A autora sonha com uma realidade onde deixem de existir tantas diferenças entre homens e mulheres, obras literárias e ficção contemporânea. No entanto, admite: “Vejo as transformações em Portugal a acontecer todos os dias à minha volta e isso é desafiante e empolgante ao mesmo tempo”.

 

Madalena Sá Fernandes
Ao leme de uma nova carreira

Acabado de editar, Leme (Companhia das Letras) marca a estreia de Madalena Sá Fernandes nos livros. Definir-se como escritora ainda não lhe é natural. “Assim como com a maternidade estranhei, logo assim que tive uma filha, começar a definir-me como mãe, e que me tratassem no hospital imediatamente por mãe, também com o termo escritora me está a acontecer isso. Talvez, tal como assim que tem um filho, uma mulher se torna mãe, assim que se escreve um livro uma pessoa se torne escritora. Mas ainda estou no processo de me autointitular escritora, e só depois então começarei o de descobrir que tipo de escritora sou.”

Leme conta a história de uma relação tóxica de forma crua e despretensiosa. São esses alguns dos elogios que têm feito à autora, que também assina crónicas no jornal Público. Com o feedback que tem tido, Madalena Sá Fernandes descobriu algumas características que a deixam empolgada em relação ao futuro da literatura. “Os novos leitores são entusiastas e desempoeirados.”

 

Mafalda Santos
Do teatro para o outro lado

“É raro sentir-me representada como mulher na escrita de um homem. Geralmente têm dificuldade em descrever uma mulher complexa e profunda, há sempre qualquer coisa ali de caricatural. Não reagiria assim nunca. Nem eu, nem ninguém que eu conheço”, explica.
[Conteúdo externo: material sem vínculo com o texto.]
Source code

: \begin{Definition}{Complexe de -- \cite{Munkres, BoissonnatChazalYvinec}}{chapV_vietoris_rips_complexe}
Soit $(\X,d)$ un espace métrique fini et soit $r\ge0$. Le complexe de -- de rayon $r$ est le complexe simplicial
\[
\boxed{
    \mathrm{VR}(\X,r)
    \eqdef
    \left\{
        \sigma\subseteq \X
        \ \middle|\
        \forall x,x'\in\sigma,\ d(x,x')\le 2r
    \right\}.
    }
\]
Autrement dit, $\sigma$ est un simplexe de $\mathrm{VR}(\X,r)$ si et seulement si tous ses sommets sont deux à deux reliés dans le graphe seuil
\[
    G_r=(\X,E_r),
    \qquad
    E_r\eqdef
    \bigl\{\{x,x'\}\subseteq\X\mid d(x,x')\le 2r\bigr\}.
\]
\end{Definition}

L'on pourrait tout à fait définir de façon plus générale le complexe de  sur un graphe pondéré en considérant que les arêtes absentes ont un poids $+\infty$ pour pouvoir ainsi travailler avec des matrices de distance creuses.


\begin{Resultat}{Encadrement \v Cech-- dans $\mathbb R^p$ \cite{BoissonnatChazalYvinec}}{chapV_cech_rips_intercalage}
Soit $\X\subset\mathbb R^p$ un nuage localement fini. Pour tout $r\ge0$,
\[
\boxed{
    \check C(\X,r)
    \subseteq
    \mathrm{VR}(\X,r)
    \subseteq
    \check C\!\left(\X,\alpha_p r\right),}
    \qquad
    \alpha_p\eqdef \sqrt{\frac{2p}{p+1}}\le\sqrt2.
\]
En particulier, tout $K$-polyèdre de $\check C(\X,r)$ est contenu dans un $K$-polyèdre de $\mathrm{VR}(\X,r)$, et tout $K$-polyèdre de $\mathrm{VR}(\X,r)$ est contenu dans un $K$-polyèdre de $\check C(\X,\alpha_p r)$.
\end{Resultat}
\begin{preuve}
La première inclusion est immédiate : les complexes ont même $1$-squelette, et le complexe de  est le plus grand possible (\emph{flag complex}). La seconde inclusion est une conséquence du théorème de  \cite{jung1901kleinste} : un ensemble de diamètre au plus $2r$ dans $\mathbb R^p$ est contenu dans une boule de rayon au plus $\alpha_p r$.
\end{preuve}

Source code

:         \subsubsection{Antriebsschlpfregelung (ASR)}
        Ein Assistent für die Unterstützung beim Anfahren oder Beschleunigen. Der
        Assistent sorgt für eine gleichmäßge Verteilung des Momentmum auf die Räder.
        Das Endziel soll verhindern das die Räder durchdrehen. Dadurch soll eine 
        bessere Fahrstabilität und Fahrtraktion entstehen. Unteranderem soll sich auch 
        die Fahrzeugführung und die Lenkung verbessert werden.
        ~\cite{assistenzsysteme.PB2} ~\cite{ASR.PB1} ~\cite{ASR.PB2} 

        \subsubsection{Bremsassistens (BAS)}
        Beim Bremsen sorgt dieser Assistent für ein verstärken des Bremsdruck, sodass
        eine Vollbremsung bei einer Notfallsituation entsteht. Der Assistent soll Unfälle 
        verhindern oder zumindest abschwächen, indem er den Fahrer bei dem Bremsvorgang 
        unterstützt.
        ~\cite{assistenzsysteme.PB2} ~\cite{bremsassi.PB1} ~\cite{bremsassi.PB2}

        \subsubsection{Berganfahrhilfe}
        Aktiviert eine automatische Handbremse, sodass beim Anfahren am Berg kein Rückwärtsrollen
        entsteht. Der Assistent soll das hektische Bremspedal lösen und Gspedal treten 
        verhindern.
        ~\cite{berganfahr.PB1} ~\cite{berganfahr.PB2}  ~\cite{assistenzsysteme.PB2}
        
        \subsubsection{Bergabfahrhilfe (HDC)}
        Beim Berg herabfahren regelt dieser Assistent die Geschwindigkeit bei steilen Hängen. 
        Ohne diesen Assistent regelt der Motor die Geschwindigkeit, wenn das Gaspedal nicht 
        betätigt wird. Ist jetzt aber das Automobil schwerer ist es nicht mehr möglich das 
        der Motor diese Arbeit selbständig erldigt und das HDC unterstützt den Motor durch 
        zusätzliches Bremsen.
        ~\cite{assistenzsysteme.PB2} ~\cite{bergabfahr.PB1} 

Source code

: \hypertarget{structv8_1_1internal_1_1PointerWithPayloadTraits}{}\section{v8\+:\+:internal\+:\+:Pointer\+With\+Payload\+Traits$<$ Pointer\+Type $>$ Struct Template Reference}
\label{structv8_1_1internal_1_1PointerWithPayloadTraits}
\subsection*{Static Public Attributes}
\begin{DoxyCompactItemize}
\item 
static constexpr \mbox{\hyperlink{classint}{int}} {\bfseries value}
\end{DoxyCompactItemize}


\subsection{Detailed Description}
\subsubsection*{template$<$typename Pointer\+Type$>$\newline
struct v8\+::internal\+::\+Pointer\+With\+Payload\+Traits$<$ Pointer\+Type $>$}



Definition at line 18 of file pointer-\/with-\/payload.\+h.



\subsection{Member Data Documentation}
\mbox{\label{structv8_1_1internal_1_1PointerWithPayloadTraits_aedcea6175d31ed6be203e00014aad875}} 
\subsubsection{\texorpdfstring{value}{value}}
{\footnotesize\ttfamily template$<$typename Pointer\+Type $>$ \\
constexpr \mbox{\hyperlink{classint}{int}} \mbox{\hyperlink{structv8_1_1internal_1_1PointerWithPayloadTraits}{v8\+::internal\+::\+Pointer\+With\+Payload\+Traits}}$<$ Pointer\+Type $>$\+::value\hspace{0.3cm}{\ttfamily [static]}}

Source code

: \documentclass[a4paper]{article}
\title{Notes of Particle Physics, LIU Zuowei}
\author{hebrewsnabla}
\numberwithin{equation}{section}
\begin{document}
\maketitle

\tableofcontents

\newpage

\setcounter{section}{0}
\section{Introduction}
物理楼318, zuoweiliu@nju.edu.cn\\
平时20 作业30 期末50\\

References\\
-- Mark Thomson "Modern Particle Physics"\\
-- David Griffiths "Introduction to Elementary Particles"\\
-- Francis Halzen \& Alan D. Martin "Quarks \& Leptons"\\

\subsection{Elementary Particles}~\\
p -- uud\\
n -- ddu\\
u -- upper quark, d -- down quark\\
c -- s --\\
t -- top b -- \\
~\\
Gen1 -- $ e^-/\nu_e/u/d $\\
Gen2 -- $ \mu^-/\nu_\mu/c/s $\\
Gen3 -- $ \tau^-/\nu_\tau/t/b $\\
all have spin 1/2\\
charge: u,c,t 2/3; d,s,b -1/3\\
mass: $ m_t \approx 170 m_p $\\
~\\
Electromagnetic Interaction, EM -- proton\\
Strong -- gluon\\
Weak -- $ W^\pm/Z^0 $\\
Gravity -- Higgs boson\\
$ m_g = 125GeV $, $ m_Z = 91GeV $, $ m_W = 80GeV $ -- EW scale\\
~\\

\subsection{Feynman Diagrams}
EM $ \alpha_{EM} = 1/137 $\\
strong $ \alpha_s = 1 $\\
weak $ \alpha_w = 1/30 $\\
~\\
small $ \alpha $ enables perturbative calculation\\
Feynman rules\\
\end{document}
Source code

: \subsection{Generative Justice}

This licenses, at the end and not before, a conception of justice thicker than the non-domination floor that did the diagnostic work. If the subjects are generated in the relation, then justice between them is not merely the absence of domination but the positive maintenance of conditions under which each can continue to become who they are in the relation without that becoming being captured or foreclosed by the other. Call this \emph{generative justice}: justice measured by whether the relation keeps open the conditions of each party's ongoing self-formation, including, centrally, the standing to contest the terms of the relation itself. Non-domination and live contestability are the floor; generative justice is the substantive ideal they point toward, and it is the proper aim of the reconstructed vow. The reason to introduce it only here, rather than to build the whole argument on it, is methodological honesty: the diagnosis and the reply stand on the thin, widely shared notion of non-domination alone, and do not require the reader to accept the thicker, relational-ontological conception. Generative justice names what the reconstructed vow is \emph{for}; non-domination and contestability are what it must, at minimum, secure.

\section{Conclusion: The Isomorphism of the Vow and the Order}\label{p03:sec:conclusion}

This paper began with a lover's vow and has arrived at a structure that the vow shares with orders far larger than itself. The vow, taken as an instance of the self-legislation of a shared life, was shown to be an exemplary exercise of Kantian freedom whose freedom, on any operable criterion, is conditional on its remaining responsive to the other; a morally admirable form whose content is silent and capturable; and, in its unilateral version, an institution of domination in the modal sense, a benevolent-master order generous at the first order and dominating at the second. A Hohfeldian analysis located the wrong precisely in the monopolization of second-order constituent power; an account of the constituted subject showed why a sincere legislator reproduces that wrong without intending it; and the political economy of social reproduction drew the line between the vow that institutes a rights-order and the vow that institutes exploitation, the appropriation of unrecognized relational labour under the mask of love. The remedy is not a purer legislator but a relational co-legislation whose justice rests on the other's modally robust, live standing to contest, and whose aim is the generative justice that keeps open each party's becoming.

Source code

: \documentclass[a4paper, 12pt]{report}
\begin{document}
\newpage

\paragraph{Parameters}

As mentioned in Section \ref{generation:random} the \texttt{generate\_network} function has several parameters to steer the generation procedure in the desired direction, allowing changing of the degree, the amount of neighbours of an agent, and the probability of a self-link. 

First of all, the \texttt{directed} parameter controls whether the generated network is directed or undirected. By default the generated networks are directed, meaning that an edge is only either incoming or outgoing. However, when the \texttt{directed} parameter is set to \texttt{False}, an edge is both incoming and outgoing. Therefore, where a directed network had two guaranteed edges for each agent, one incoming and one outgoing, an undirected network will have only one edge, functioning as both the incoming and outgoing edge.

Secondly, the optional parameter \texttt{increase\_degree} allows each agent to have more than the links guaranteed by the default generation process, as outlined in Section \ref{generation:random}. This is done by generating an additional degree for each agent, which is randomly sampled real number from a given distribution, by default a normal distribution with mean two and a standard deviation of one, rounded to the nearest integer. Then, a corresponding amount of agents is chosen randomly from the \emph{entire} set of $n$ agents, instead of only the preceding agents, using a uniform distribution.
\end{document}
As protagonistas que cria são independentes, as descrições são cinematográficas – ou não viesse ela do mundo do teatro – e as narrativas têm sempre um universo surreal. Depois de Conta-me, escuridão, chegou Do outro lado (Suma de Letras, 2022). A história de um casal separado pelo multiverso podia facilmente ser transformada numa série de um streaming. Sobre a distopia – que tem um ponto de ligação com o próximo livro – previsto ainda este ano –, há uma reação que a desarma sempre. “Adoro quando um leitor incapaz de adjetivar o sentimento que ficou a ecoar no fim do livro se expressa, de olhos brilhantes, com um palavrão daqueles! Não há nada mais genuíno do que isso.”

 

Maria Isaac
Parar apenas quando se escreve “fim”

Começou a escrever na faculdade e, na altura, o objetivo era só um. “Fosse o que fosse, não importava. Só queria escrever uma coisa do início ao fim.” Sem saber ainda, tinha nas mãos uma primeira versão de Onde cantam os grilos, o primeiro romance que editou. “Não achei que estivesse bom, mas continuei. Só passados dez anos, depois de já ter escrito dois livros de fantasia, é que voltei a pegar nele.”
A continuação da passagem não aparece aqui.